Bi-LSTM acc doesn't improve over 65%

I’m working using Bi-LSTM for fake news detection, however no matter what I do, my training acc is not improving over 65%, In the pre-processing I have removed stopwords, used lemenization and 4-grams, but nothing seems to improve the model, what can I do to improve the training acc

class RnnBiLSTM(nn.Module):
  def __init__(self, vocab_size, emb_size, hidden_size, drop_prob=0.5):
    super(RnnLSTM, self).__init__()
    self.hidden_size = hidden_size
    self.emb_size = emb_size
    self.emb = nn.Embedding(vocab_size, emb_size)
    self.lstm1 = nn.LSTM(emb_size, hidden_size, num_layers = 3,bidirectional= True 
    self.dropout = nn.Dropout(0.3)
    self.lin1 = nn.Linear(hidden_size*2, hidden_size//2) 
    self.lin2 = nn.Linear(hidden_size//2, 1)   
  def forward(self, x):
      x_size = x.shape[0]
      embeds = self.emb(x) 
      (h1, c1) = (torch.zeros(6, x_size, self.hidden_size), torch.zeros(6,  x_size, self.hidden_size)) 
      lstm_out, _ = self.lstm1(embeds,(h1, c1))
      out = self.dropout(lstm_out)
      out = torch.relu(self.lin1(out))
      out = torch.sigmoid(self.lin2(out))
      return out

I can’t really be sure what the issue might be, but some things to note after looking at your code

  • You use a Bi-LSTM but use lstm_out for further processing. In case of a Bi-LSTM the last step of the forward pass is in lstm_out[:,-1] while the last step of the backward pass is in lstm_out[:,0]; see here. Not sure if that’s what you want. For a basic classification task using lstm_out, hidden = self.lstm1(embeds,(h1, c1)) and then using hidden is more convenient.

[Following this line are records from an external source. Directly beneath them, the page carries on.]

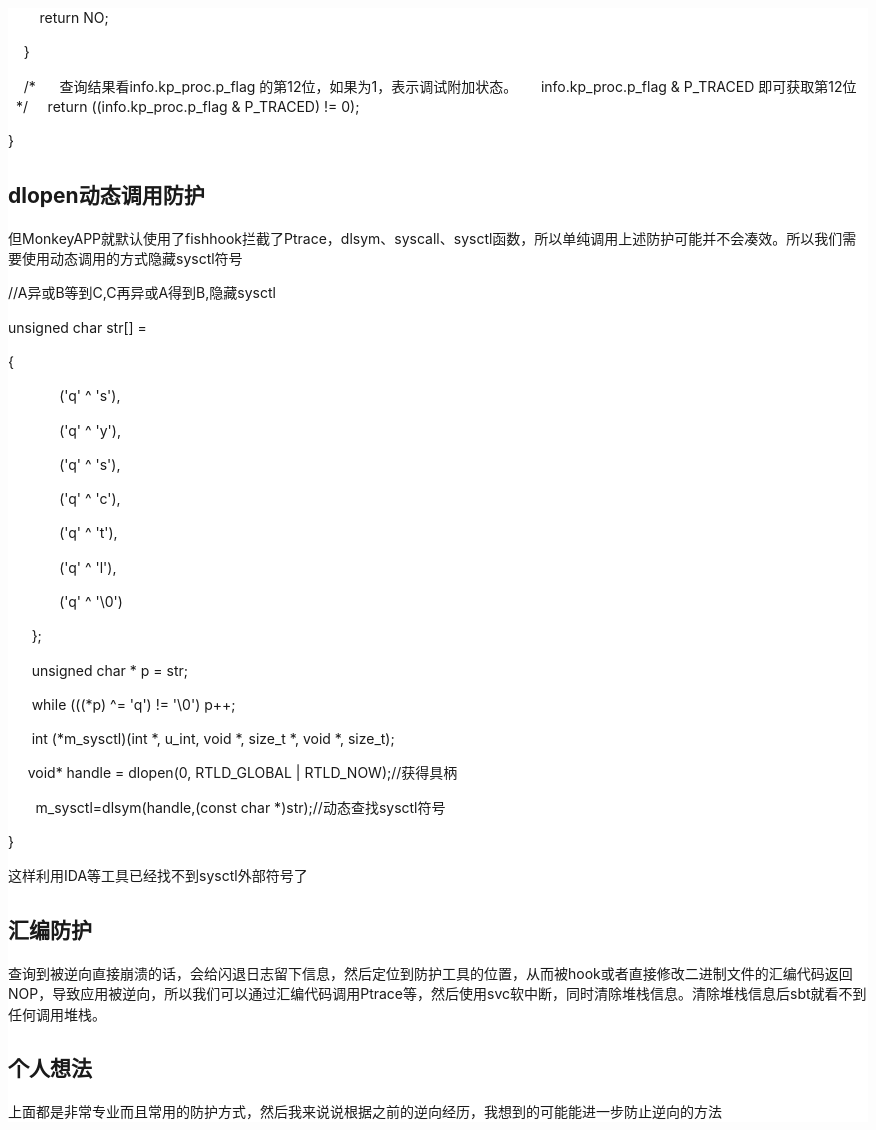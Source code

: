         return NO;

    }

    /*
     查询结果看info.kp_proc.p_flag 的第12位，如果为1，表示调试附加状态。
     info.kp_proc.p_flag & P_TRACED 即可获取第12位
    */
  
  return ((info.kp_proc.p_flag & P_TRACED) != 0);

}

## dlopen动态调用防护
但MonkeyAPP就默认使用了fishhook拦截了Ptrace，dlsym、syscall、sysctl函数，所以单纯调用上述防护可能并不会凑效。所以我们需要使用动态调用的方式隐藏sysctl符号

 //A异或B等到C,C再异或A得到B,隐藏sysctl

unsigned char str[] = 

{

             ('q' ^ 's'),

             ('q' ^ 'y'),

             ('q' ^ 's'),

             ('q' ^ 'c'),

             ('q' ^ 't'),

             ('q' ^ 'l'),

             ('q' ^ '\0')

      };

      unsigned char * p = str;

      while (((*p) ^= 'q') != '\0') p++;

      int (*m_sysctl)(int *, u_int, void *, size_t *, void *, size_t);

     void* handle = dlopen(0, RTLD_GLOBAL | RTLD_NOW);//获得具柄

       m_sysctl=dlsym(handle,(const char *)str);//动态查找sysctl符号

}

这样利用IDA等工具已经找不到sysctl外部符号了

## 汇编防护
查询到被逆向直接崩溃的话，会给闪退日志留下信息，然后定位到防护工具的位置，从而被hook或者直接修改二进制文件的汇编代码返回NOP，导致应用被逆向，所以我们可以通过汇编代码调用Ptrace等，然后使用svc软中断，同时清除堆栈信息。清除堆栈信息后sbt就看不到任何调用堆栈。


## 个人想法
上面都是非常专业而且常用的防护方式，然后我来说说根据之前的逆向经历，我想到的可能能进一步防止逆向的方法
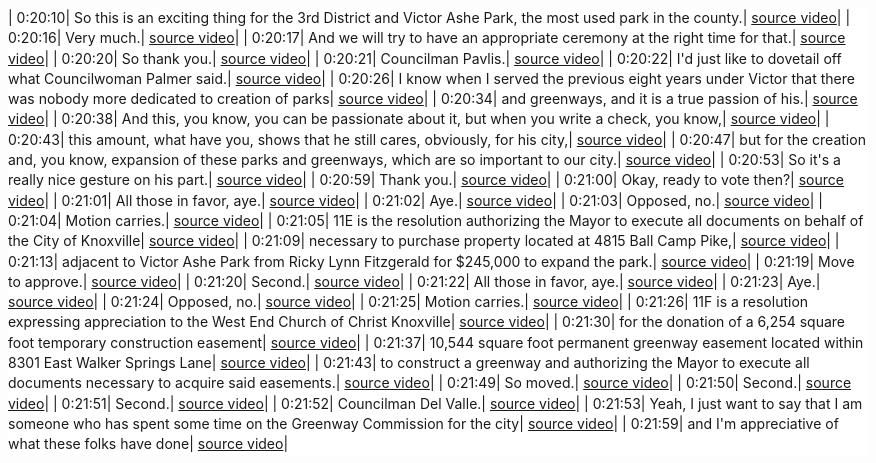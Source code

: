 | 0:20:10| So this is an exciting thing for the 3rd District and Victor Ashe Park, the most used park in the county.| [source video](https://archive.org/details/citycouncilr265190810?start=1210)|
| 0:20:16| Very much.| [source video](https://archive.org/details/citycouncilr265190810?start=1216)|
| 0:20:17| And we will try to have an appropriate ceremony at the right time for that.| [source video](https://archive.org/details/citycouncilr265190810?start=1217)|
| 0:20:20| So thank you.| [source video](https://archive.org/details/citycouncilr265190810?start=1220)|
| 0:20:21| Councilman Pavlis.| [source video](https://archive.org/details/citycouncilr265190810?start=1221)|
| 0:20:22| I'd just like to dovetail off what Councilwoman Palmer said.| [source video](https://archive.org/details/citycouncilr265190810?start=1222)|
| 0:20:26| I know when I served the previous eight years under Victor that there was nobody more dedicated to creation of parks| [source video](https://archive.org/details/citycouncilr265190810?start=1226)|
| 0:20:34| and greenways, and it is a true passion of his.| [source video](https://archive.org/details/citycouncilr265190810?start=1234)|
| 0:20:38| And this, you know, you can be passionate about it, but when you write a check, you know,| [source video](https://archive.org/details/citycouncilr265190810?start=1238)|
| 0:20:43| this amount, what have you, shows that he still cares, obviously, for his city,| [source video](https://archive.org/details/citycouncilr265190810?start=1243)|
| 0:20:47| but for the creation and, you know, expansion of these parks and greenways, which are so important to our city.| [source video](https://archive.org/details/citycouncilr265190810?start=1247)|
| 0:20:53| So it's a really nice gesture on his part.| [source video](https://archive.org/details/citycouncilr265190810?start=1253)|
| 0:20:59| Thank you.| [source video](https://archive.org/details/citycouncilr265190810?start=1259)|
| 0:21:00| Okay, ready to vote then?| [source video](https://archive.org/details/citycouncilr265190810?start=1260)|
| 0:21:01| All those in favor, aye.| [source video](https://archive.org/details/citycouncilr265190810?start=1261)|
| 0:21:02| Aye.| [source video](https://archive.org/details/citycouncilr265190810?start=1262)|
| 0:21:03| Opposed, no.| [source video](https://archive.org/details/citycouncilr265190810?start=1263)|
| 0:21:04| Motion carries.| [source video](https://archive.org/details/citycouncilr265190810?start=1264)|
| 0:21:05| 11E is the resolution authorizing the Mayor to execute all documents on behalf of the City of Knoxville| [source video](https://archive.org/details/citycouncilr265190810?start=1265)|
| 0:21:09| necessary to purchase property located at 4815 Ball Camp Pike,| [source video](https://archive.org/details/citycouncilr265190810?start=1269)|
| 0:21:13| adjacent to Victor Ashe Park from Ricky Lynn Fitzgerald for $245,000 to expand the park.| [source video](https://archive.org/details/citycouncilr265190810?start=1273)|
| 0:21:19| Move to approve.| [source video](https://archive.org/details/citycouncilr265190810?start=1279)|
| 0:21:20| Second.| [source video](https://archive.org/details/citycouncilr265190810?start=1280)|
| 0:21:22| All those in favor, aye.| [source video](https://archive.org/details/citycouncilr265190810?start=1282)|
| 0:21:23| Aye.| [source video](https://archive.org/details/citycouncilr265190810?start=1283)|
| 0:21:24| Opposed, no.| [source video](https://archive.org/details/citycouncilr265190810?start=1284)|
| 0:21:25| Motion carries.| [source video](https://archive.org/details/citycouncilr265190810?start=1285)|
| 0:21:26| 11F is a resolution expressing appreciation to the West End Church of Christ Knoxville| [source video](https://archive.org/details/citycouncilr265190810?start=1286)|
| 0:21:30| for the donation of a 6,254 square foot temporary construction easement| [source video](https://archive.org/details/citycouncilr265190810?start=1290)|
| 0:21:37| 10,544 square foot permanent greenway easement located within 8301 East Walker Springs Lane| [source video](https://archive.org/details/citycouncilr265190810?start=1297)|
| 0:21:43| to construct a greenway and authorizing the Mayor to execute all documents necessary to acquire said easements.| [source video](https://archive.org/details/citycouncilr265190810?start=1303)|
| 0:21:49| So moved.| [source video](https://archive.org/details/citycouncilr265190810?start=1309)|
| 0:21:50| Second.| [source video](https://archive.org/details/citycouncilr265190810?start=1310)|
| 0:21:51| Second.| [source video](https://archive.org/details/citycouncilr265190810?start=1311)|
| 0:21:52| Councilman Del Valle.| [source video](https://archive.org/details/citycouncilr265190810?start=1312)|
| 0:21:53| Yeah, I just want to say that I am someone who has spent some time on the Greenway Commission for the city| [source video](https://archive.org/details/citycouncilr265190810?start=1313)|
| 0:21:59| and I'm appreciative of what these folks have done| [source video](https://archive.org/details/citycouncilr265190810?start=1319)|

  • I’m actually not quite sure how or even why your current setup works. The shape of lstm_out is (batch_size, seq_len, num_directions*hidden_dim) which you then give to the linear layers. Usually, the linear layers should get (batch_size, hidden_dim). I can see why it’s hidden_size*2 since for you, num_directions=2. But you still have the seq_len dimension. What is the shape of out before you return it?

  • Fake news detection is not a trivial task. In fact, your network will never learn what TRUE or FALSE is but was fake new most likely looks like. So don’t expect a accuracy of close to 100%.

  • Can you overfit your model – that is can get down the training loss down to 0 using a very small training dataset (e.g., just 5 genuine news and only 5 fake news). This is some kind of basic sanity check if your model is setup correctly.